------ DATASET EXCERPTS ------
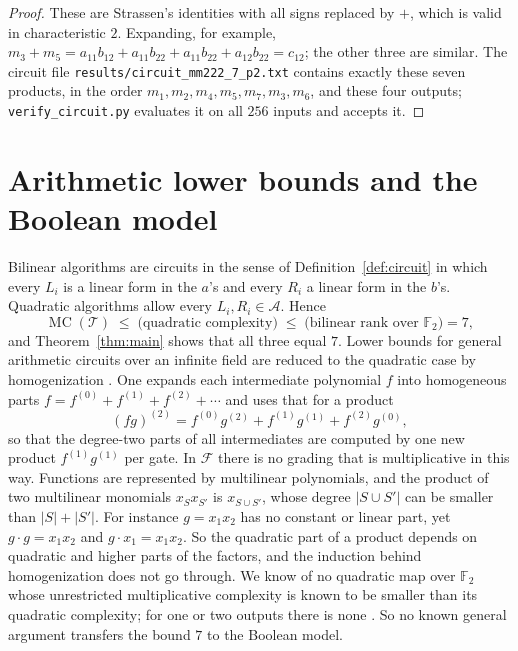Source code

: \documentclass[11pt,a4paper]{article}
\theoremstyle{definition}
\newcommand{\F}{\mathbb{F}}
\newcommand{\Fn}{\mathcal{F}}
\newcommand{\Aff}{\mathcal{A}}
\newcommand{\Tg}{\mathcal{T}}
\newcommand{\MC}{\operatorname{MC}}
\newcommand{\code}[1]{\texttt{#1}}
\begin{document}
\begin{proof}
These are Strassen's identities \cite{Strassen69} with all signs replaced by $+$, which is valid in characteristic $2$. Expanding, for example, $m_3+m_5=a_{11}b_{12}+a_{11}b_{22}+a_{11}b_{22}+a_{12}b_{22}=c_{12}$; the other three are similar. The circuit file \code{results/circuit\_mm222\_7\_p2.txt} contains exactly these seven products, in the order $m_1,m_2,m_4,m_5,m_7,m_3,m_6$, and these four outputs; \code{verify\_circuit.py} evaluates it on all $256$ inputs and accepts it.
\end{proof}

\section{Arithmetic lower bounds and the Boolean model}\label{sec:arith}

Bilinear algorithms are circuits in the sense of Definition~\ref{def:circuit} in which every $L_i$ is a linear form in the $a$'s and every $R_i$ a linear form in the $b$'s. Quadratic algorithms allow every $L_i,R_i\in\Aff$. Hence
\[
\MC(\Tg)\;\le\;\text{(quadratic complexity)}\;\le\;\text{(bilinear rank over }\F_2)=7 ,
\]
and Theorem~\ref{thm:main} shows that all three equal $7$.
Lower bounds for general arithmetic circuits over an infinite field are reduced to the quadratic case by homogenization \cite{Strassen73}. One expands each intermediate polynomial $f$ into homogeneous parts $f=f^{(0)}+f^{(1)}+f^{(2)}+\cdots$ and uses that for a product
\[
(fg)^{(2)}=f^{(0)}g^{(2)}+f^{(1)}g^{(1)}+f^{(2)}g^{(0)} ,
\]
so that the degree-two parts of all intermediates are computed by one new product $f^{(1)}g^{(1)}$ per gate. In $\Fn$ there is no grading that is multiplicative in this way. Functions are represented by multilinear polynomials, and the product of two multilinear monomials $x_Sx_{S'}$ is $x_{S\cup S'}$, whose degree $|S\cup S'|$ can be smaller than $|S|+|S'|$. For instance $g=x_1x_2$ has no constant or linear part, yet $g\cdot g=x_1x_2$ and $g\cdot x_1=x_1x_2$. So the quadratic part of a product depends on quadratic and higher parts of the factors, and the induction behind homogenization does not go through. We know of no quadratic map over $\F_2$ whose unrestricted multiplicative complexity is known to be smaller than its quadratic complexity; for one or two outputs there is none \cite{MirwaldSchnorr92}. So no known general argument transfers the bound $7$ to the Boolean model.
\end{document}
------
## WHAT YOU NEED TO DO
Drop the pictures and copy the data exactly.

## REPLY TO THE TASK
Source code

: \documentclass[11pt,a4paper]{article}
\theoremstyle{definition}
\newcommand{\F}{\mathbb{F}}
\newcommand{\Fn}{\mathcal{F}}
\newcommand{\Aff}{\mathcal{A}}
\newcommand{\Tg}{\mathcal{T}}
\newcommand{\MC}{\operatorname{MC}}
\newcommand{\code}[1]{\texttt{#1}}
\begin{document}
\begin{proof}
These are Strassen's identities \cite{Strassen69} with all signs replaced by $+$, which is valid in characteristic $2$. Expanding, for example, $m_3+m_5=a_{11}b_{12}+a_{11}b_{22}+a_{11}b_{22}+a_{12}b_{22}=c_{12}$; the other three are similar. The circuit file \code{results/circuit\_mm222\_7\_p2.txt} contains exactly these seven products, in the order $m_1,m_2,m_4,m_5,m_7,m_3,m_6$, and these four outputs; \code{verify\_circuit.py} evaluates it on all $256$ inputs and accepts it.
\end{proof}

\section{Arithmetic lower bounds and the Boolean model}\label{sec:arith}

Bilinear algorithms are circuits in the sense of Definition~\ref{def:circuit} in which every $L_i$ is a linear form in the $a$'s and every $R_i$ a linear form in the $b$'s. Quadratic algorithms allow every $L_i,R_i\in\Aff$. Hence
\[
\MC(\Tg)\;\le\;\text{(quadratic complexity)}\;\le\;\text{(bilinear rank over }\F_2)=7 ,
\]
and Theorem~\ref{thm:main} shows that all three equal $7$.
Lower bounds for general arithmetic circuits over an infinite field are reduced to the quadratic case by homogenization \cite{Strassen73}. One expands each intermediate polynomial $f$ into homogeneous parts $f=f^{(0)}+f^{(1)}+f^{(2)}+\cdots$ and uses that for a product
\[
(fg)^{(2)}=f^{(0)}g^{(2)}+f^{(1)}g^{(1)}+f^{(2)}g^{(0)} ,
\]
so that the degree-two parts of all intermediates are computed by one new product $f^{(1)}g^{(1)}$ per gate. In $\Fn$ there is no grading that is multiplicative in this way. Functions are represented by multilinear polynomials, and the product of two multilinear monomials $x_Sx_{S'}$ is $x_{S\cup S'}$, whose degree $|S\cup S'|$ can be smaller than $|S|+|S'|$. For instance $g=x_1x_2$ has no constant or linear part, yet $g\cdot g=x_1x_2$ and $g\cdot x_1=x_1x_2$. So the quadratic part of a product depends on quadratic and higher parts of the factors, and the induction behind homogenization does not go through. We know of no quadratic map over $\F_2$ whose unrestricted multiplicative complexity is known to be smaller than its quadratic complexity; for one or two outputs there is none \cite{MirwaldSchnorr92}. So no known general argument transfers the bound $7$ to the Boolean model.
\end{document}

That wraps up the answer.